Storing hash of username using ASP.NET identity

Question

I'm writing an application which needs to have personally identifiable information removed/absent at all times from the database. Given that someone may use their real name in their username, and that an email address may be present in their AspUserIdentity records, I have decided one solution might be to hash these values. In simple terms: when someone logs in with a username, I hash the username they entered and see if that hash exists in the database; if it does, then I log them in. This is easy to do and works just fine by modifying the Login and Register methods in the AccountController. But now I am left with no knowledge of the entered username...

I could just store the username in session, but that seems jankety. What I'd like to do is to update the cookie that gets sent down upon successful login to use the username they entered (and not the hashed value stored in the DB). That way User.Identity.GetUserName() returns the plain text username (and not the hashed username). To the client the process ought to be transparent (and to me as the programmer too).

The question is: how? What's the best place to do this? I'm still relatively green when it comes to the latest ASP.NET Identity stuff. I see in Startup.Auth there's a lot of juicy stuff related to cookies, but I don't see anywhere I can modify the cookie itself upon login and prior to it being sent down.

Is all of this deep within Owin itself?

Thanks in advance,

Answer 1

When user logs in and you compare the hash of username, you can add their real username as a claim to the identity.
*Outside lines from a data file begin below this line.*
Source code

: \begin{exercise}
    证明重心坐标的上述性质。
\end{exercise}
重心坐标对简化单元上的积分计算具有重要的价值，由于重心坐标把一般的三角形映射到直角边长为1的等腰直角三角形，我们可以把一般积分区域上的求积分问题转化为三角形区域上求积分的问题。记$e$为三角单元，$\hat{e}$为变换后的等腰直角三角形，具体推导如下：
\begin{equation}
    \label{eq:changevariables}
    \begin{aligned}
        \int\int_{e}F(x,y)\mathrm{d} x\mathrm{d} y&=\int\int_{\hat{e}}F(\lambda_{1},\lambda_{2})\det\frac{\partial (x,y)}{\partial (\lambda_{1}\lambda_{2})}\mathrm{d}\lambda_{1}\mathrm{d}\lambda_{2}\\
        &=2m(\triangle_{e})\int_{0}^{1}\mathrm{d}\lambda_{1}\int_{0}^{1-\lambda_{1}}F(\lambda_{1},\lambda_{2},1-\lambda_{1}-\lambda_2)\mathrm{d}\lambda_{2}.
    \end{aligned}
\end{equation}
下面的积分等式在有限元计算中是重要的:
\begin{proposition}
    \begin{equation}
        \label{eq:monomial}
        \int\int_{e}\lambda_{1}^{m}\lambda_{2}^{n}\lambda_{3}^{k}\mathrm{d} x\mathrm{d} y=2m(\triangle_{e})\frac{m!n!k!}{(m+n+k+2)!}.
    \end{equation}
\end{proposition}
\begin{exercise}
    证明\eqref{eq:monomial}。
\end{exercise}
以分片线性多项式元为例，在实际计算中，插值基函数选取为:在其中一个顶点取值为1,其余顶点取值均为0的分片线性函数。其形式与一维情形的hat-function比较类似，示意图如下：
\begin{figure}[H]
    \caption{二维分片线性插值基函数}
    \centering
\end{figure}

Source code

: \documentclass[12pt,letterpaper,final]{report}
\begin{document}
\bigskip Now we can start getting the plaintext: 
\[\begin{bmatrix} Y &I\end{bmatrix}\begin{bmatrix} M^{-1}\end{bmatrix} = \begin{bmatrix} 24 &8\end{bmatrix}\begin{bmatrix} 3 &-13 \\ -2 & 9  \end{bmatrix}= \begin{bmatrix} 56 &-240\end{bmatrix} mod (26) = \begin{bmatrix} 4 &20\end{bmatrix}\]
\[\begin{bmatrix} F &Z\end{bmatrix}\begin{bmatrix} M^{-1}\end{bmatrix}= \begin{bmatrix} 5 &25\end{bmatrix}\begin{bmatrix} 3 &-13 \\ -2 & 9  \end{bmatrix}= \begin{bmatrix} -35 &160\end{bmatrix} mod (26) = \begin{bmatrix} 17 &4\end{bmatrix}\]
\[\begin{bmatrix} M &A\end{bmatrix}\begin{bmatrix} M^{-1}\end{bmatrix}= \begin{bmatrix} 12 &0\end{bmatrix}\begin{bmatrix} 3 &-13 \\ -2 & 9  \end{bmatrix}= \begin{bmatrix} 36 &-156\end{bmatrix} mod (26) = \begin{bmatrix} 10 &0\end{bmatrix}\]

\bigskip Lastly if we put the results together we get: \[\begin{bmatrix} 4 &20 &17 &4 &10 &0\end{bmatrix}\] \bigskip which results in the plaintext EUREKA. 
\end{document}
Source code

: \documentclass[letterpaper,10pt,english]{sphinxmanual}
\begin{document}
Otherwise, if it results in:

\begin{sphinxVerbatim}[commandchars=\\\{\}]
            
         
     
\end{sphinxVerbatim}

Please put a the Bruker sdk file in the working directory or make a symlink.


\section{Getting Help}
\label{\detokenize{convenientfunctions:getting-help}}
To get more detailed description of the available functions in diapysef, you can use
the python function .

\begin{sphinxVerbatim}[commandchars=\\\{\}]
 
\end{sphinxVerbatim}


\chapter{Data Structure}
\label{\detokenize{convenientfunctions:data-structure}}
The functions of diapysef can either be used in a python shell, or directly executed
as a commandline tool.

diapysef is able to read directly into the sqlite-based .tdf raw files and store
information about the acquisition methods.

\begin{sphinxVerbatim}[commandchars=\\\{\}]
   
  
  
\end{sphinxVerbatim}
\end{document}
This is serialised into cookie and available with the user on every request, but not persisted in a DB:

public async Task SignIn(string userName, string password, bool rememberMe)
{
    var hashedUsername = getMyHash(username)
    var loggedInUser = await userManager.FindAsync(hashedUsername, password);
    if (loggedInUser == null)
    {
        // failed to login
        return FailedToLogin(); // whatever you do there
    }

    // Ok, from now on we have user who provided correct username and password.

    // and because correct username/password was given, we reset count for incorrect logins. This is for user lockout
    await userManager.ResetAccessFailedCountAsync(loggedInUser.Id);

    if (!loggedInUser.EmailConfirmed)
    {
        return EmailIsNotConfirmed(); // email is not confirmed - display a message
    }

    if (await userManager.IsLockedOutAsync(loggedInUser.Id))
    {
        return UserLockedOut(); // user is locked out - display a message
    }

    var identity = await userManager.CreateIdentityAsync(loggedInUser);
    identity.AddClaim(new Claim("OriginalUsername", originalUsername));

    var authenticationManager = context.GetOwinContext().Authentication;
    authenticationManager.SignIn(new AuthenticationProperties() { IsPersistent = rememberMe }, identity);

    //TODO redirect to a home page
}

Then when you need to display an actual username, not a hash do this:

public static String GetOriginalUsername(this IPrincipal principal)
{
    if (principal == null)
    {
        return String.Empty;
    }

    var claimsPrincipal = principal as ClaimsPrincipal;

    if (claimsPrincipal == null)
    {
        return String.Empty;
    }

    var originalUsernameClaim = principal.Claims.SingleOrDefault(c => c.Type == "OriginalUsername");

    if (originalUsernameClaim == null)
    {
        return String.Empty;
    }

    return originalUsernameClaim.Value;
}

And call this method on User.GetOriginalUsername() in *.cshtml files or in Controllers. Or HttpContext.Current.User.GetOriginalUsername() if you need it somewhere else.